As area colleges swing into the new year, the greater Mankato communities should consider the valuable assets they offer for community problem-solving.
The higher education assets are substantial and diverse in the Mankato region. We have a major public university offering graduate degrees and applied research; we have a community college as a gateway to workforce development and job creation. We have the highly educated personnel of private liberal arts colleges who focus on developing critical thinkers. We have technical and business colleges that sharpen their focus on training for the future workforce.
At whatever level consumers wish to be educated, there’s a local option matching that desire.

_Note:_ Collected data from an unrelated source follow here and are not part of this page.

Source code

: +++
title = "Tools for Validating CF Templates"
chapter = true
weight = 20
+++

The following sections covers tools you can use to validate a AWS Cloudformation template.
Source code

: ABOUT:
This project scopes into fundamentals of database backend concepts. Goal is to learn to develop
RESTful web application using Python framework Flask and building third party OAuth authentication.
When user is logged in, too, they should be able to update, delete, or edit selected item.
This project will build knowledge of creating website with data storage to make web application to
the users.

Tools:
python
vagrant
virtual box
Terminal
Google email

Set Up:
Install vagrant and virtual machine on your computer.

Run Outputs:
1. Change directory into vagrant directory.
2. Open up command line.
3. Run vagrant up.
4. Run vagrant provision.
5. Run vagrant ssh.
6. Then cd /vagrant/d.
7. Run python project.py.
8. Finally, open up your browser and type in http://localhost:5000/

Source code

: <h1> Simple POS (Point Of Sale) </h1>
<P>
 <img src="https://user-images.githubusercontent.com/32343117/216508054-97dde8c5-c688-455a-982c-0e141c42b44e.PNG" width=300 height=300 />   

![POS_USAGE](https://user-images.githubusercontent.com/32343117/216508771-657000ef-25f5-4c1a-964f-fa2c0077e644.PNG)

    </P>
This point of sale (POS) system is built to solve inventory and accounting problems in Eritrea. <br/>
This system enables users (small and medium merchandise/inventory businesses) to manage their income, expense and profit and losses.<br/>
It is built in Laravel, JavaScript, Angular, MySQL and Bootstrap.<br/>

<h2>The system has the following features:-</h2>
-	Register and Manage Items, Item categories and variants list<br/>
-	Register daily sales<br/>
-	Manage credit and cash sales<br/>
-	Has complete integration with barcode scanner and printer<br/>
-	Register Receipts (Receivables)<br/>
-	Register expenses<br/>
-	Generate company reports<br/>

Every institution, whether it be Minnesota State University, Gustavus Adolphus, South Central College or Rasmussen, has connections to the community and local employers that assist those employers and enhance the general skill of the local workforce.
What we must realize is we’ve probably only scratched the surface on that kind of partnership.
MSU President Richard Davenport alluded to some of these connections in his annual convocation.
One of the MSU strategic goals for the year ahead was to “engage in innovative research that finds real solutions to real problems.”
These kind of ideas can bring about some of the easiest partnerships that foster some of the most innovative and cost-effective solutions. As MSU environmental studies students research regional issues, they offer the opportunity to share this information with county environmental services departments. If those departments can’t find the resources to map all the farmland buffer strips along streams in Blue Earth County, maybe MSU students could handle it in a practicum class. Mechatronics students at SCC could help industry solve a manufacturing efficiency issue.
The only thing holding us back from developing hundreds of partnerships like this with the assets we have in the community is our willingness to do it, or the political will on the part of local government to take some risks.
In fact, if we don’t take the lead on these partnerships and do it for ourselves, we’ll be forced to do it under less than ideal circumstances.
We’ve seen the havoc wreaked on local governments by cuts to local government aid. We’re seeing an aging population that will need more services to be paid for by a smaller, less prosperous, and perhaps, less generous younger generation.
The assets are in place for these kind of partnerships. Greater Mankato, as a higher education hub, has more potential than many other areas. We must ask ourselves: Are we willing to take the risks necessary to reach our potential?